- [Your goal] When you reach the line with "And the cold broke first." in the data below, begin printing lines exactly, and stop once the line with "He looked at Sam." has been printed.

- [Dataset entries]
┌────────
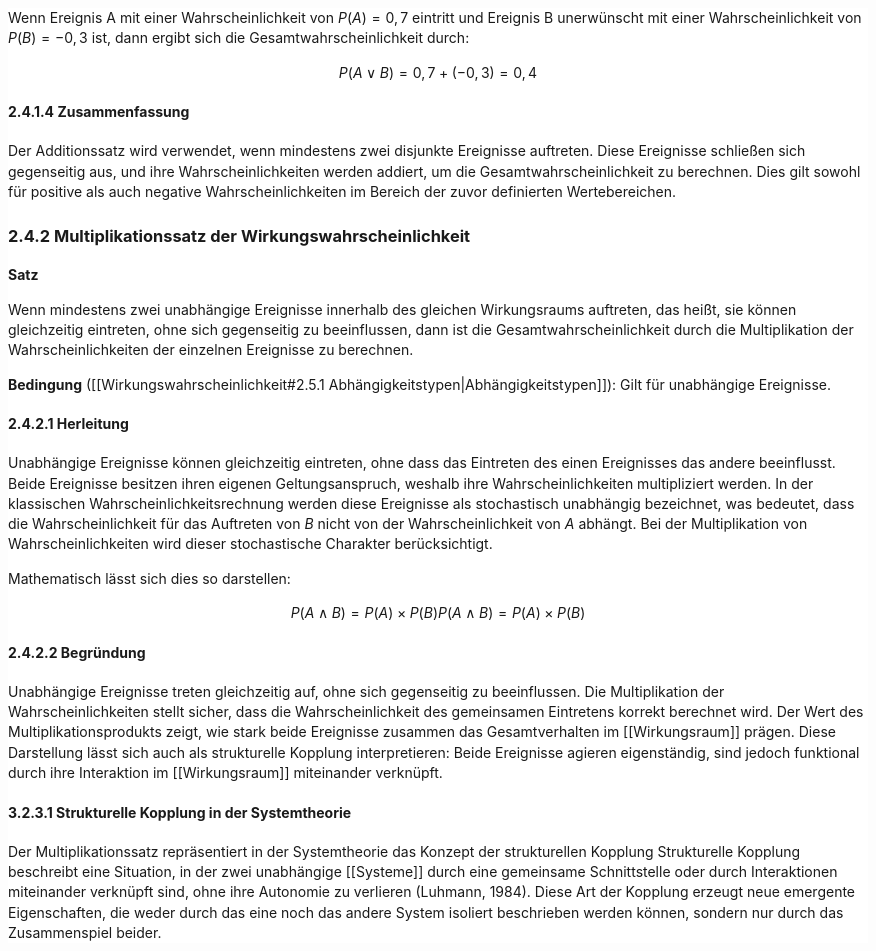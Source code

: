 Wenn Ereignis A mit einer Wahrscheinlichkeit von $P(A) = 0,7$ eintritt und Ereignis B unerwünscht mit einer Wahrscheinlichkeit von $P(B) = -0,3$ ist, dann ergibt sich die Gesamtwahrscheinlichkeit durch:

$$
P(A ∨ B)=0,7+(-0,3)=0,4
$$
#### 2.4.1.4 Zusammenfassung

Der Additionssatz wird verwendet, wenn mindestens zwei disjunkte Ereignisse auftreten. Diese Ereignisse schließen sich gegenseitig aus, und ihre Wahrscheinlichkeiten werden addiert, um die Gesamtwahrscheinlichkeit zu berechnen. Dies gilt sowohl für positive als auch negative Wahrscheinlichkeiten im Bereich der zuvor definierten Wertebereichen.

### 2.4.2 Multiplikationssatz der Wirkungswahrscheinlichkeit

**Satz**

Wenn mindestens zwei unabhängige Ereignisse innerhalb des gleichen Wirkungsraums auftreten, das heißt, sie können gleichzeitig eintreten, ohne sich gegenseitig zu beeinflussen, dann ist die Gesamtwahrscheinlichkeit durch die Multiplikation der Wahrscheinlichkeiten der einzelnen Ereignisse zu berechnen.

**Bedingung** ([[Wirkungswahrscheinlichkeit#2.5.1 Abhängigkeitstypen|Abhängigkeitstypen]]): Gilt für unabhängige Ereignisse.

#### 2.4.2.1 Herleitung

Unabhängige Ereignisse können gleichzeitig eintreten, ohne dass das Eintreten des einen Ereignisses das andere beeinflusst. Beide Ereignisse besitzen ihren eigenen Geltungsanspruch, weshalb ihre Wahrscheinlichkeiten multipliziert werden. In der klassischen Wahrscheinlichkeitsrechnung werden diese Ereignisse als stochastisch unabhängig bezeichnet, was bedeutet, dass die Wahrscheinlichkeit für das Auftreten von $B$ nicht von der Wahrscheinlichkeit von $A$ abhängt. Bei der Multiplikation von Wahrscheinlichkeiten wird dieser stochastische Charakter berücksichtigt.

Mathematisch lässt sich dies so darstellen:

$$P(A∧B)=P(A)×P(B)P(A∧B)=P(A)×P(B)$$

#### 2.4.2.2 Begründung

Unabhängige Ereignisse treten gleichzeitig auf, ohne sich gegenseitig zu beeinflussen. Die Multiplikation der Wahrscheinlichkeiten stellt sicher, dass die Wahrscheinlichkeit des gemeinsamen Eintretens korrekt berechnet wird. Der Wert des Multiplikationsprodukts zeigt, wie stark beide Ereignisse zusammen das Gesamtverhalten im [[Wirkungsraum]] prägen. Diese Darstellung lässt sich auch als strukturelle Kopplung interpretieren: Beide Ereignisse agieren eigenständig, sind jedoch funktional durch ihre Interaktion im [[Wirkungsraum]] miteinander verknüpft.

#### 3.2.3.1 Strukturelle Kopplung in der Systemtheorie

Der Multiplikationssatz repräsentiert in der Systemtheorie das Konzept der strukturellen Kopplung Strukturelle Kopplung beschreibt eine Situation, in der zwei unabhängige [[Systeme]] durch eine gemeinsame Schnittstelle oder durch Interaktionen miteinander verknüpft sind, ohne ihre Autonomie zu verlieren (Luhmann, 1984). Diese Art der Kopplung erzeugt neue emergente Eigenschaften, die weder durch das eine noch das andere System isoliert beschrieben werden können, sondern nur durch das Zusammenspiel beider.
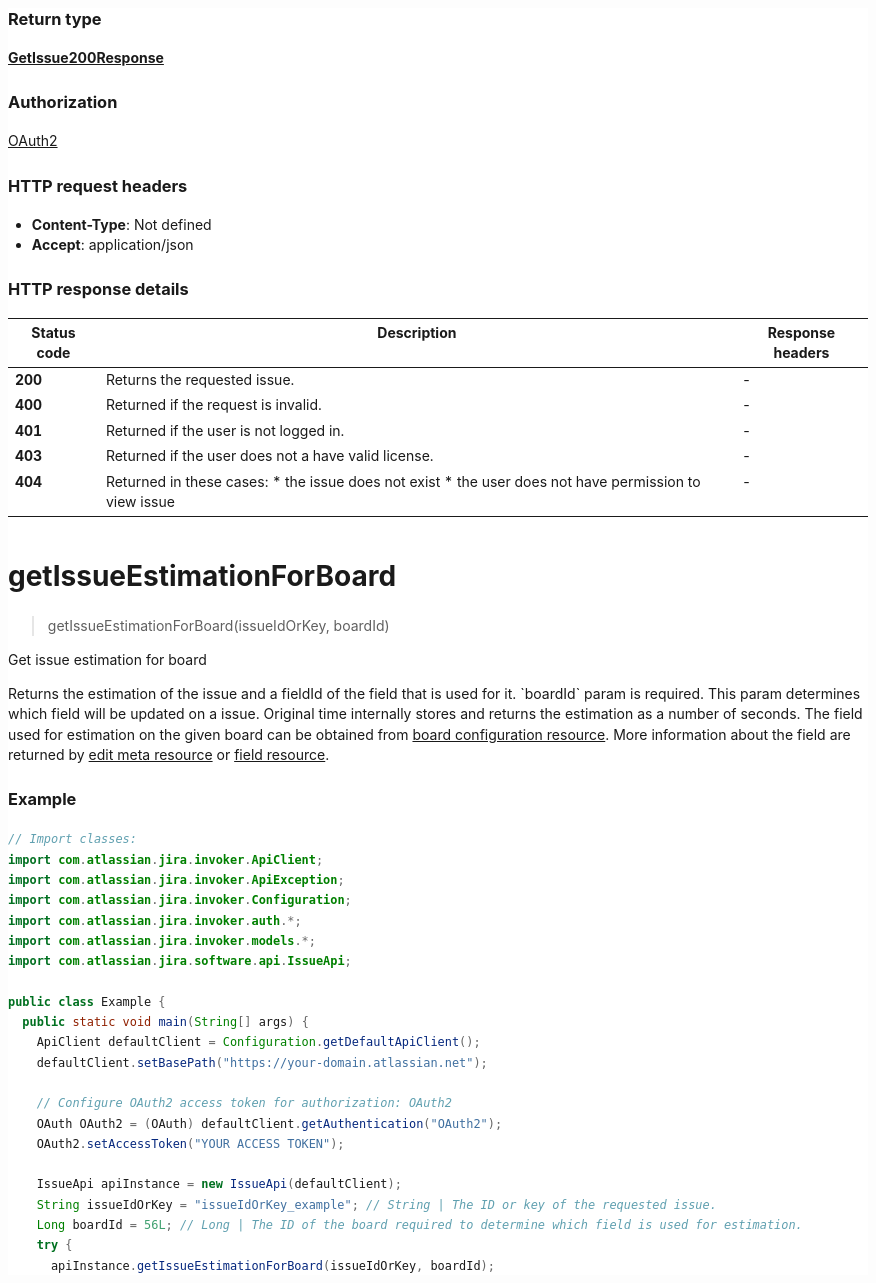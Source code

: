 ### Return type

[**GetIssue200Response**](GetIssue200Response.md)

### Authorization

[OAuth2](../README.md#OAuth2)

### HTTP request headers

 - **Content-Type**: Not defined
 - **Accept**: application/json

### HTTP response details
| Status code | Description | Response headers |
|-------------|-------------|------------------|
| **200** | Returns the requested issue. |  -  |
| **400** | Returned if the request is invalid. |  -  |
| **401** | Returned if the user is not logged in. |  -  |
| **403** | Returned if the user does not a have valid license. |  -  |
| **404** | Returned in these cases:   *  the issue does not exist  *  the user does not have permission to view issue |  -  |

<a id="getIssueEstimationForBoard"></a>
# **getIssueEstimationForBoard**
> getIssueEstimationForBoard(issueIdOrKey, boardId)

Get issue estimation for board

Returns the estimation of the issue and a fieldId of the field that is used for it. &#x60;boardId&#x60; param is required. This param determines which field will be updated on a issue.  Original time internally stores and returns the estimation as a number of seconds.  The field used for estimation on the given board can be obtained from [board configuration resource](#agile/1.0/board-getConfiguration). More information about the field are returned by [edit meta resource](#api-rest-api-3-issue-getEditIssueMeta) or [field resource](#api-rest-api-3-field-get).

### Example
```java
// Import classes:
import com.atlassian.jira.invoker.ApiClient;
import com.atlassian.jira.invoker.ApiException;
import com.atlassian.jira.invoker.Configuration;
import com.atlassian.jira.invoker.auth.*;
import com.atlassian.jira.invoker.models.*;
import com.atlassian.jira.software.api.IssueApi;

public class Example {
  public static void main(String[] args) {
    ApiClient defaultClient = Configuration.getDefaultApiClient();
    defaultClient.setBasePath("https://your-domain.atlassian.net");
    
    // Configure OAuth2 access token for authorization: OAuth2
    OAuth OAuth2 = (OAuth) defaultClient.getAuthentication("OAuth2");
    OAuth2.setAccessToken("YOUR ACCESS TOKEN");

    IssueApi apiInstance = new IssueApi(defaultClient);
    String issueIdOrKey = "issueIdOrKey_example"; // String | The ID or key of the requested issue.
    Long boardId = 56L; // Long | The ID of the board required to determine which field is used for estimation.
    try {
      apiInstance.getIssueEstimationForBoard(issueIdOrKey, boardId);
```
└────────
┌────────
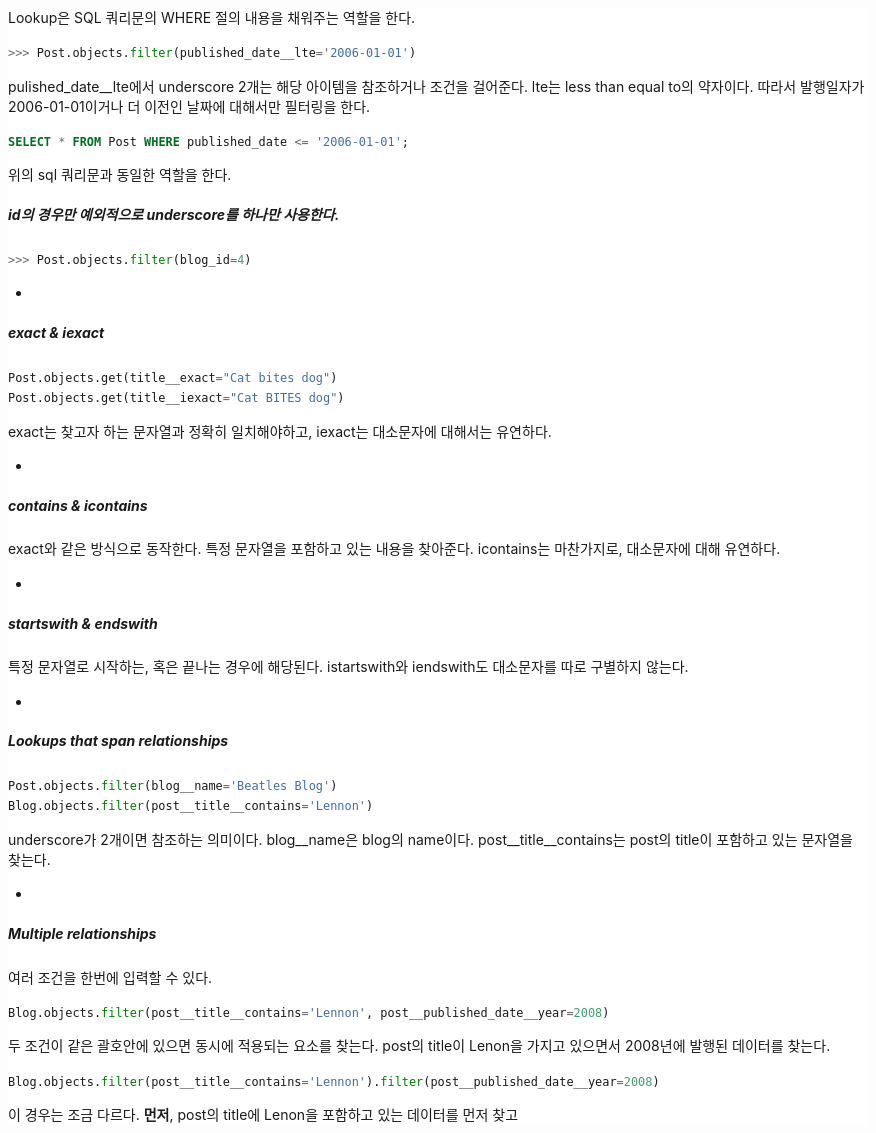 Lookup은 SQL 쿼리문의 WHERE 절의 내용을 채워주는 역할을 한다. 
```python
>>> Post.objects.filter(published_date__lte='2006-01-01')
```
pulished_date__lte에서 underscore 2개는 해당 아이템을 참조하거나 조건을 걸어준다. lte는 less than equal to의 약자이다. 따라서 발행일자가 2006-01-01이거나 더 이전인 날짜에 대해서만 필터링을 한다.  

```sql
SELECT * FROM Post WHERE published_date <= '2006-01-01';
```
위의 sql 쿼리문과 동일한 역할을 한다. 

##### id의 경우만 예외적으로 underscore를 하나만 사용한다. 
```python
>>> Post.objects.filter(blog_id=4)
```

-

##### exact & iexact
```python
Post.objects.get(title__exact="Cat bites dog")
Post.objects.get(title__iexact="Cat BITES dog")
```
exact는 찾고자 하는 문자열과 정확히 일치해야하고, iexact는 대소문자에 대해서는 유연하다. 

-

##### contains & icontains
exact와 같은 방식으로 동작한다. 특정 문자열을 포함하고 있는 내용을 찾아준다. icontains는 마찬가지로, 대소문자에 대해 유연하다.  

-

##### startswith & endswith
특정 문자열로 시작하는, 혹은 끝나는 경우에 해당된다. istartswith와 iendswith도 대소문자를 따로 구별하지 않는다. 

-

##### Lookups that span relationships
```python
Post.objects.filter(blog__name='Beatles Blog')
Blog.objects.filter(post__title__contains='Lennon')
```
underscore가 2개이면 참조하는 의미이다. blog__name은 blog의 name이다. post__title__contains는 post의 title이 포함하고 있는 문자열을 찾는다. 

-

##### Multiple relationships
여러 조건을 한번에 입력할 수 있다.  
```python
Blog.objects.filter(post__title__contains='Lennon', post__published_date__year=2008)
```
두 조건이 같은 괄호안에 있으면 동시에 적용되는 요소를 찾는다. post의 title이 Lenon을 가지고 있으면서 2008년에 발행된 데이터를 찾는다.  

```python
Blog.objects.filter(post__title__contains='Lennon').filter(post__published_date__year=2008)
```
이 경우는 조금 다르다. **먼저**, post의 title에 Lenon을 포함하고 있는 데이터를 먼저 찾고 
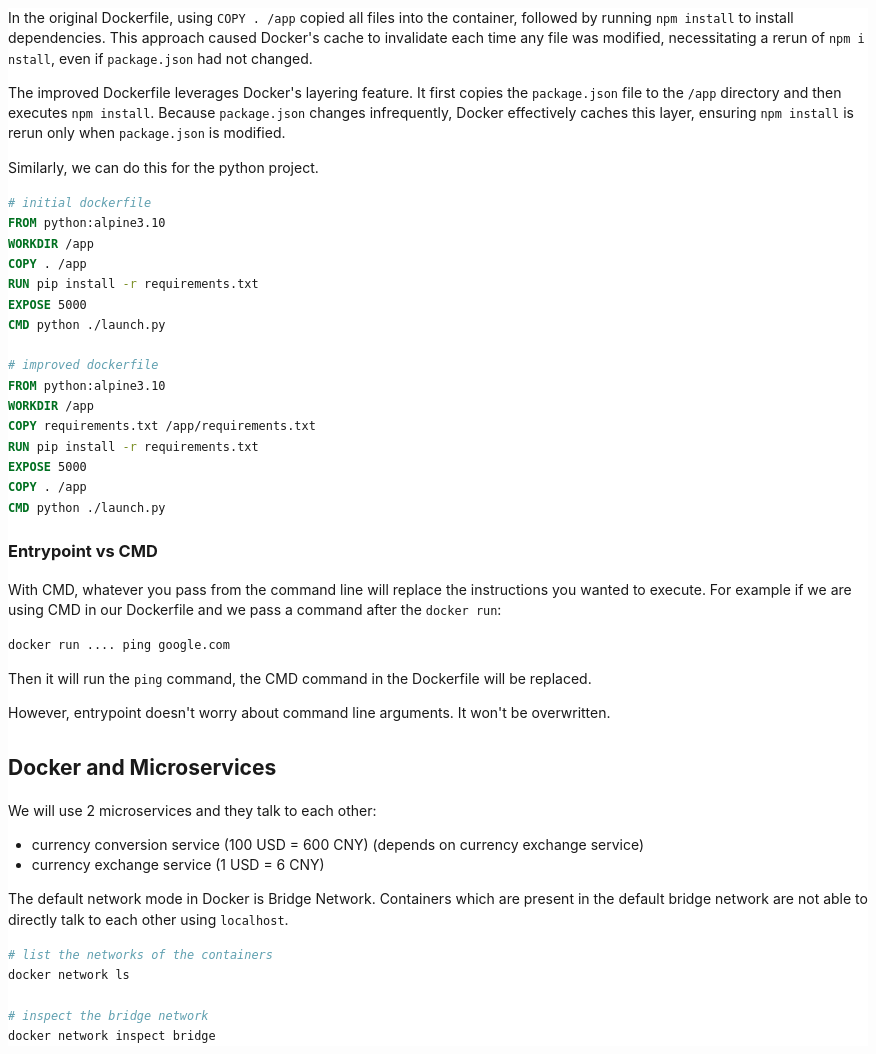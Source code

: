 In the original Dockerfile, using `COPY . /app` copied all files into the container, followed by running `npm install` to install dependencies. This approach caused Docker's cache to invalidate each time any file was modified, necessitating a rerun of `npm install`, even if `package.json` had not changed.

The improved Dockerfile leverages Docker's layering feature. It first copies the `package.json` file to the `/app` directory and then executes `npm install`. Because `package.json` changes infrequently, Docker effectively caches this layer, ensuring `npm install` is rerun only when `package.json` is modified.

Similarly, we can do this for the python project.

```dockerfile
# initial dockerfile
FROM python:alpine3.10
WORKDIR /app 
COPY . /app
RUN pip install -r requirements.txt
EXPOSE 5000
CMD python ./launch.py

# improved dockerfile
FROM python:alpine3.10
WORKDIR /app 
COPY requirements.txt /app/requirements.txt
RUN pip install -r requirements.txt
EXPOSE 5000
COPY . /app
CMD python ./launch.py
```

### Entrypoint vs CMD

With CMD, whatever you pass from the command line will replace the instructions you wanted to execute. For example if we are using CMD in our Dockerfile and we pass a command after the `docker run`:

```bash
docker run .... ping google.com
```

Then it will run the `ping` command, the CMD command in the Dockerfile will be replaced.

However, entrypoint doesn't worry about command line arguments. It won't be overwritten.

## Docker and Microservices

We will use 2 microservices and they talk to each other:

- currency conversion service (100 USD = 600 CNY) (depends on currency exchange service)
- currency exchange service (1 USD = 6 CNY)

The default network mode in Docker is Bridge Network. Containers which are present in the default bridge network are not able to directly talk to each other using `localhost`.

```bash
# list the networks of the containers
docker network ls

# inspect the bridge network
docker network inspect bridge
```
└────────
┌────────
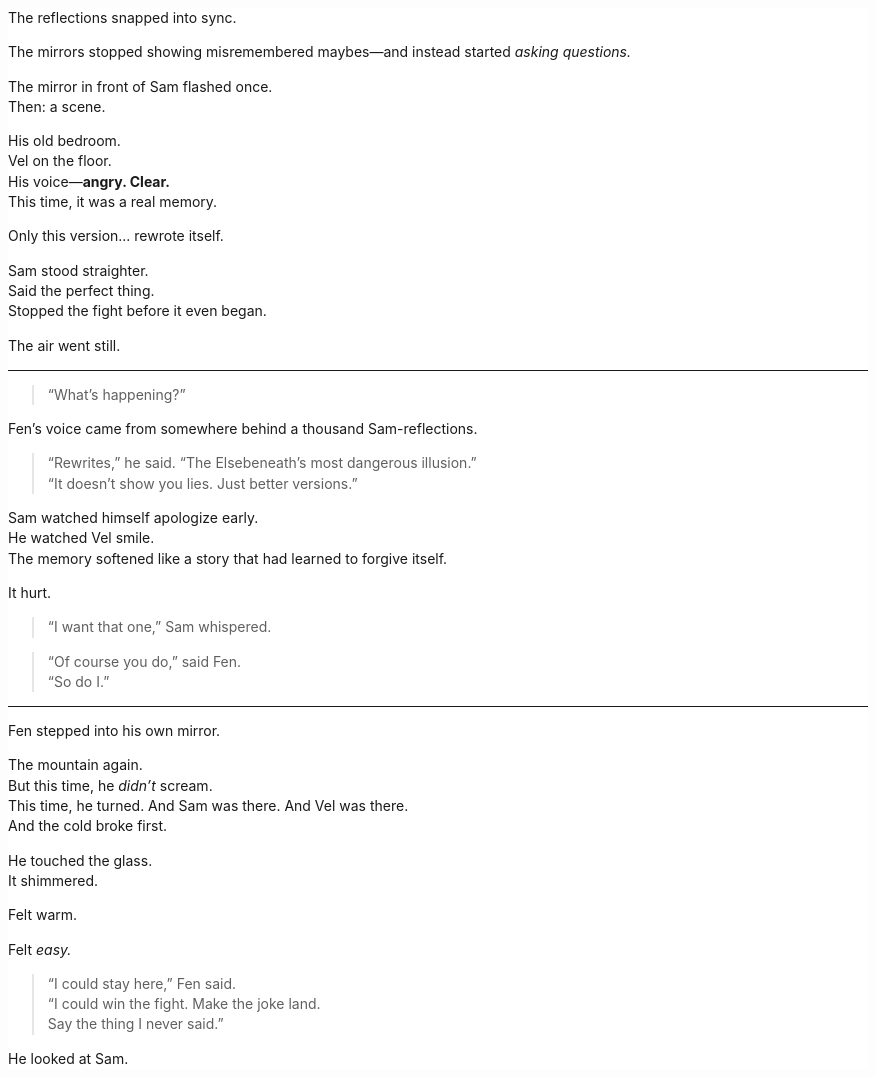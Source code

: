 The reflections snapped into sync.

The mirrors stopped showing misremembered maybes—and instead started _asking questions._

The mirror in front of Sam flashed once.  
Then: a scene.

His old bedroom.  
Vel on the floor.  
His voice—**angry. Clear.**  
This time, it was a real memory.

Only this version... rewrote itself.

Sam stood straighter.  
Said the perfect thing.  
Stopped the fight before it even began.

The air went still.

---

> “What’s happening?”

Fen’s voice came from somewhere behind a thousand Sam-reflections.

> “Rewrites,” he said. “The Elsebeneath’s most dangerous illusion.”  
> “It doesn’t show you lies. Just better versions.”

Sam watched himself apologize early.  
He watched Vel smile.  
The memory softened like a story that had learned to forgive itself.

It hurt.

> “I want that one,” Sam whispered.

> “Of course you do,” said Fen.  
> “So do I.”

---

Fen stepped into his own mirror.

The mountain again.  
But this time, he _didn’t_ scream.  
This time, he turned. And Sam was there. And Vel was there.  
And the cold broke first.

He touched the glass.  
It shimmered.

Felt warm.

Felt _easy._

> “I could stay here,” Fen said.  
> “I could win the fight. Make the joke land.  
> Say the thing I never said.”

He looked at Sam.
└────────
- [Exercise result]
And the cold broke first.

He touched the glass.  
It shimmered.

Felt warm.

Felt _easy._

> “I could stay here,” Fen said.  
> “I could win the fight. Make the joke land.  
> Say the thing I never said.”

He looked at Sam.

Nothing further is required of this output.